### [Description of the task]
The material below holds a span beginning at the line with "### ⚠️ COMMON ISSUES & SOLUTIONS" and ending at the line with "5. **Start Scanning**". Quote that span exactly, both ends included, and only that span.

### [Listed records]
..........
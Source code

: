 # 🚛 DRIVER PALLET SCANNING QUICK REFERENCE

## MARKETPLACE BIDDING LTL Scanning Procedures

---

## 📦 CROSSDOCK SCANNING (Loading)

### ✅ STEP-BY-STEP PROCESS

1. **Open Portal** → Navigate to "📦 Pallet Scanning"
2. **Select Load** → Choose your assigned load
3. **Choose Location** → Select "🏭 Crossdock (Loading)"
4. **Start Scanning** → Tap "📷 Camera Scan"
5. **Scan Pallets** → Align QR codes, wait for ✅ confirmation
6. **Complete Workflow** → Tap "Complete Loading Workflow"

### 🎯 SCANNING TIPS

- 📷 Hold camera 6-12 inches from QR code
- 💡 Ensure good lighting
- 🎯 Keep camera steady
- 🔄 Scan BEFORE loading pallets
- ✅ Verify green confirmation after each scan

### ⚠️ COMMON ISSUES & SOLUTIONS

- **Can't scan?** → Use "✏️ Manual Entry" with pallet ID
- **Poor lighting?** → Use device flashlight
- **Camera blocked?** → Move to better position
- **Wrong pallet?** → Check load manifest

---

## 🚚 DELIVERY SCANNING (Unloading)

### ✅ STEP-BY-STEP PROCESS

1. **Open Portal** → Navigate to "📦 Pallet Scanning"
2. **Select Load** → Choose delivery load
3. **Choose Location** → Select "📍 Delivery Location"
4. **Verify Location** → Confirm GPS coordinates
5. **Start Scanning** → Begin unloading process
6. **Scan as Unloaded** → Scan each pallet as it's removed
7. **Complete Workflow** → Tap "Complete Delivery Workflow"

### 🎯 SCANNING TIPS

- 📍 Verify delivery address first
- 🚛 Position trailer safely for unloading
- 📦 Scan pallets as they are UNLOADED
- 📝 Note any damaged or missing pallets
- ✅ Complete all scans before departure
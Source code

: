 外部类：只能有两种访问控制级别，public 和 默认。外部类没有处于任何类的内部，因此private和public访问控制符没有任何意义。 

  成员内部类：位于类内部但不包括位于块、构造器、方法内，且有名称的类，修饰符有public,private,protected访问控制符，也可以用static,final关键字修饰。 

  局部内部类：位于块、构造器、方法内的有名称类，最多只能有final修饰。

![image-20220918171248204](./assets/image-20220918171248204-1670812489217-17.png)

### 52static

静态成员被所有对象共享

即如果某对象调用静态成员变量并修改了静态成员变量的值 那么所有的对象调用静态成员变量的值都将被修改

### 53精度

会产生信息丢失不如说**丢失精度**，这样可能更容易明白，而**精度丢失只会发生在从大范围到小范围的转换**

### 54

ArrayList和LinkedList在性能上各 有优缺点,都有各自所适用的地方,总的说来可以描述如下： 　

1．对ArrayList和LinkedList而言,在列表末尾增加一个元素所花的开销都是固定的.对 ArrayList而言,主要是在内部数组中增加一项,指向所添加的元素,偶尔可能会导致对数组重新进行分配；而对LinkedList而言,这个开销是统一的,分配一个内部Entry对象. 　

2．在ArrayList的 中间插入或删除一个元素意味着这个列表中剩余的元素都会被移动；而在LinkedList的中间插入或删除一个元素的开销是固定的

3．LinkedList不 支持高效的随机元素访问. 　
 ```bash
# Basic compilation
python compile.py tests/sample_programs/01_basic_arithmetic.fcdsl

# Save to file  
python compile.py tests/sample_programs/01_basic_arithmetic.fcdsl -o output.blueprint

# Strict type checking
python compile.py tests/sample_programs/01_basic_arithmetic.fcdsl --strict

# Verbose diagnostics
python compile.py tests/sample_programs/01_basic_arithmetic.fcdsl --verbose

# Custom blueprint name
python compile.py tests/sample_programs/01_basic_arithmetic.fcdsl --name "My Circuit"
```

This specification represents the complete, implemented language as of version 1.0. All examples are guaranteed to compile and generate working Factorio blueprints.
..........
### [Written response]
### ⚠️ COMMON ISSUES & SOLUTIONS

- **Can't scan?** → Use "✏️ Manual Entry" with pallet ID
- **Poor lighting?** → Use device flashlight
- **Camera blocked?** → Move to better position
- **Wrong pallet?** → Check load manifest

---

## 🚚 DELIVERY SCANNING (Unloading)

### ✅ STEP-BY-STEP PROCESS

1. **Open Portal** → Navigate to "📦 Pallet Scanning"
2. **Select Load** → Choose delivery load
3. **Choose Location** → Select "📍 Delivery Location"
4. **Verify Location** → Confirm GPS coordinates
5. **Start Scanning** → Begin unloading process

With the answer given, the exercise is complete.